Ivane Chegra

Personal information
- Date of birth: 3 March 2004 (age 22)
- Place of birth: Montreuil, France
- Height: 1.80 m (5 ft 11 in)
- Position: Winger

Team information
- Current team: Egaleo
- Number: 47

Youth career
- FC Bussy Saint-Georges
- FC Montfermeil
- 2021–2022: Ajaccio

Senior career*
- Years: Team / Apps / (Gls)
- 2022–2025: Ajaccio II / 43 / (10)
- 2023–2025: Ajaccio / 32 / (0)
- 2024: → Cholet (loan) / 2 / (0)
- 2025–: Egaleo / 7 / (0)

International career^{‡}
- 2022: Algeria U18 / 1 / (0)

= Ivane Chegra =

Footballer (born 2004)

Ivane Chegra (إيفان شيجرا; born 3 March 2004) is a professional footballer who plays as a winger for Super League Greece 2 club Egaleo. Born in France, he is a youth international for Algeria.

==Early life==
Ivane Chegra was born in Montreuil, in the eastern suburbs of Paris.

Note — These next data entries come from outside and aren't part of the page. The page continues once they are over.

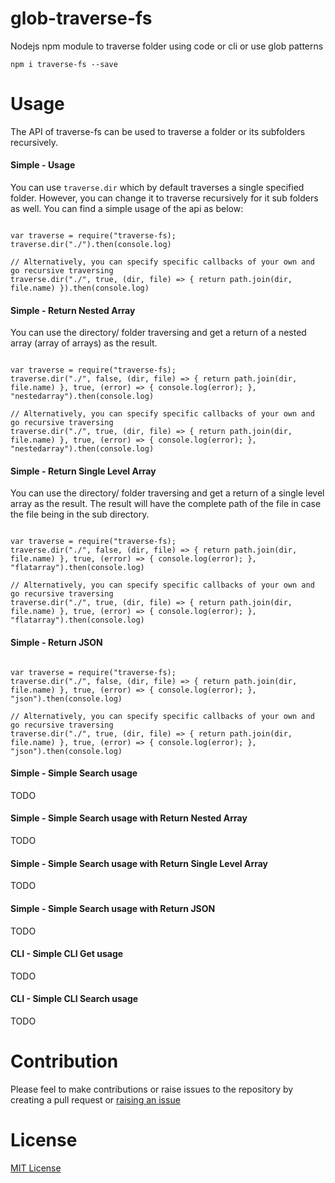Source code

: # glob-traverse-fs

Nodejs npm module to traverse folder using code or cli or use glob patterns

`npm i traverse-fs --save`

<!-- `npm i traverse-cli -g` -->
<!-- `npm i traverse-cli --save` -->

<!-- `npm i fssys --save` -->

# Usage

The API of traverse-fs can be used to traverse a folder or its subfolders recursively.

#### Simple - Usage

You can use `traverse.dir` which by default traverses a single specified folder. However, you can change it to traverse recursively for it sub folders as well. You can find a simple usage of the api as below:

```

var traverse = require("traverse-fs);
traverse.dir("./").then(console.log)

// Alternatively, you can specify specific callbacks of your own and go recursive traversing
traverse.dir("./", true, (dir, file) => { return path.join(dir, file.name) }).then(console.log)

```

#### Simple - Return Nested Array

You can use the directory/ folder traversing and get a return of a nested array (array of arrays) as the result.

```

var traverse = require("traverse-fs);
traverse.dir("./", false, (dir, file) => { return path.join(dir, file.name) }, true, (error) => { console.log(error); }, "nestedarray").then(console.log)

// Alternatively, you can specify specific callbacks of your own and go recursive traversing
traverse.dir("./", true, (dir, file) => { return path.join(dir, file.name) }, true, (error) => { console.log(error); }, "nestedarray").then(console.log)

```

#### Simple - Return Single Level Array

You can use the directory/ folder traversing and get a return of a single level array as the result. The result will have the complete path of the file in case the file being in the sub directory.

```

var traverse = require("traverse-fs);
traverse.dir("./", false, (dir, file) => { return path.join(dir, file.name) }, true, (error) => { console.log(error); }, "flatarray").then(console.log)

// Alternatively, you can specify specific callbacks of your own and go recursive traversing
traverse.dir("./", true, (dir, file) => { return path.join(dir, file.name) }, true, (error) => { console.log(error); }, "flatarray").then(console.log)

```

#### Simple - Return JSON

```

var traverse = require("traverse-fs);
traverse.dir("./", false, (dir, file) => { return path.join(dir, file.name) }, true, (error) => { console.log(error); }, "json").then(console.log)

// Alternatively, you can specify specific callbacks of your own and go recursive traversing
traverse.dir("./", true, (dir, file) => { return path.join(dir, file.name) }, true, (error) => { console.log(error); }, "json").then(console.log)

```

#### Simple - Simple Search usage

TODO

#### Simple - Simple Search usage with Return Nested Array

TODO

#### Simple - Simple Search usage with Return Single Level Array

TODO

#### Simple - Simple Search usage with Return JSON

TODO

#### CLI - Simple CLI Get usage

TODO

#### CLI - Simple CLI Search usage

TODO

# Contribution

Please feel to make contributions or raise issues to the repository by creating a pull request or [raising an issue](https://github.com/ganeshkbhat/glob-traverse-fs/issues)

# License

[MIT License](./LICENSE)
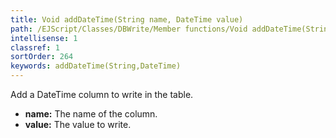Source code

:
 ```yaml
---
title: Void addDateTime(String name, DateTime value)
path: /EJScript/Classes/DBWrite/Member functions/Void addDateTime(String name, DateTime value)
intellisense: 1
classref: 1
sortOrder: 264
keywords: addDateTime(String,DateTime)
---
```



Add a DateTime column to write in the table.



* **name:** The name of the column.
* **value:** The value to write.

He holds French and Algerian nationalities.

==Club career==
Chegra is a youth product of FC Bussy Saint-Georges and FC Montfermeil, before signing a professional contract with Ajaccio on 4 June 2021. He made his professional debut with Ajaccio as a substitute in a 3–0 Ligue 1 loss to Lille on 29 April 2023.

On 30 January 2024, Chegra was loaned by Cholet of Championnat National.

In September 2025, Chegra joined Super League Greece 2 club Egaleo on a two-year deal.

==International career==
Chegra represented the Algeria U18s at the 2022 Mediterranean Games.